◆ Work to be completed: Search the records for the string "label". Copy each line where it occurs.

(Document images with source code)
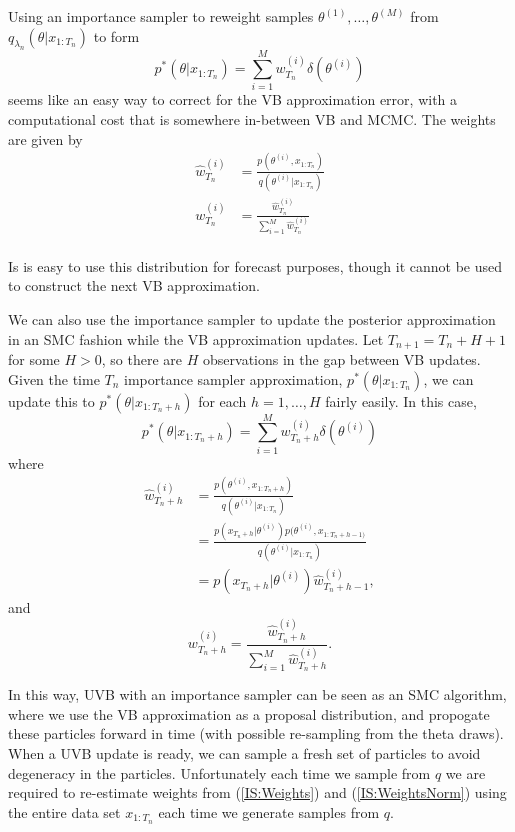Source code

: \documentclass[12pt,a4paper]{article}\usepackage[]{graphicx}\usepackage[]{color}
\begin{document}
Using an importance sampler to reweight samples $\theta^{(1)}, \dots, \theta^{(M)}$ from $q_{\lambda_n}(\theta | x_{1:T_n})$ to form 
\begin{equation}
\label{IS:Approx}
p^*(\theta | x_{1:T_n}) = \sum_{i=1}^M w^{(i)}_{T_n} \delta(\theta^{(i)})
\end{equation}
seems like an easy way to correct for the VB approximation error, with a computational cost that is somewhere in-between VB and MCMC. The weights are given by
\begin{align}
\hat{w}^{(i)}_{T_n} &= \frac{p(\theta^{(i)}, x_{1:T_n})}{q(\theta^{(i)} | x_{1:T_n})} \label{IS:Weights} \\
w^{(i)}_{T_n} &= \frac{\hat{w}^{(i)}_{T_n}}{\sum_{i=1}^M \hat{w}^{(i)}_{T_n}} \label{IS:WeightsNorm}
\end{align}
\\

Is is easy to use this distribution for forecast purposes, though it cannot be used to construct the next VB approximation.

We can also use the importance sampler to update the posterior approximation in an SMC fashion while the VB approximation updates. Let $T_{n+1} = T_{n} + H + 1$ for some $H > 0$, so there are $H$ observations in the gap between VB updates.
\\

Given the time $T_n$ importance sampler approximation, $p^*(\theta | x_{1:T_n})$, we can update this to $p^*(\theta | x_{1:T_n+h})$ for each $h = 1, \dots, H$ fairly easily. In this case,
\begin{equation}
\label{IS:ApproxUpdate}
p^*(\theta | x_{1:T_n+h}) = \sum_{i=1}^M w^{(i)}_{T_n+h} \delta(\theta^{(i)})
\end{equation}
where
\begin{align}
\hat{w}^{(i)}_{T_n+h} &= \frac{p(\theta^{(i)}, x_{1:T_n+h})}{q(\theta^{(i)} | x_{1:T_n})} \nonumber \\
&= \frac{p(x_{T_n+h} | \theta^{(i)})p(\theta^{(i)}, x_{1:T_n+h-1)}}{q(\theta^{(i)} | x_{1:T_n})} \nonumber \\
&= p(x_{T_n+h} | \theta^{(i)}) \hat{w}^{(i)}_{T_n+h-1}, \label{IS:UpdateWeights}
\end{align}
and
\begin{equation}
\label{IS:UpdateWeightsNorma}
w^{(i)}_{T_n+h} = \frac{\hat{w}^{(i)}_{T_n+h}}{\sum_{i=1}^M \hat{w}^{(i)}_{T_n+h}}.
\end{equation}

In this way, UVB with an importance sampler can be seen as an SMC algorithm, where we use the VB approximation as a proposal distribution, and propogate these particles forward in time (with possible re-sampling from the theta draws). When a UVB update is ready, we can sample a fresh set of particles to avoid degeneracy in the particles. Unfortunately each time we sample from $q$ we are required to re-estimate weights from (\ref{IS:Weights}) and (\ref{IS:WeightsNorm}) using the entire data set $x_{1:T_n}$ each time we generate samples from $q$. 
\\
\end{document}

◆ Response to this exercise:
\label{IS:Approx}
\hat{w}^{(i)}_{T_n} &= \frac{p(\theta^{(i)}, x_{1:T_n})}{q(\theta^{(i)} | x_{1:T_n})} \label{IS:Weights} \\
w^{(i)}_{T_n} &= \frac{\hat{w}^{(i)}_{T_n}}{\sum_{i=1}^M \hat{w}^{(i)}_{T_n}} \label{IS:WeightsNorm}
\label{IS:ApproxUpdate}
&= p(x_{T_n+h} | \theta^{(i)}) \hat{w}^{(i)}_{T_n+h-1}, \label{IS:UpdateWeights}
\label{IS:UpdateWeightsNorma}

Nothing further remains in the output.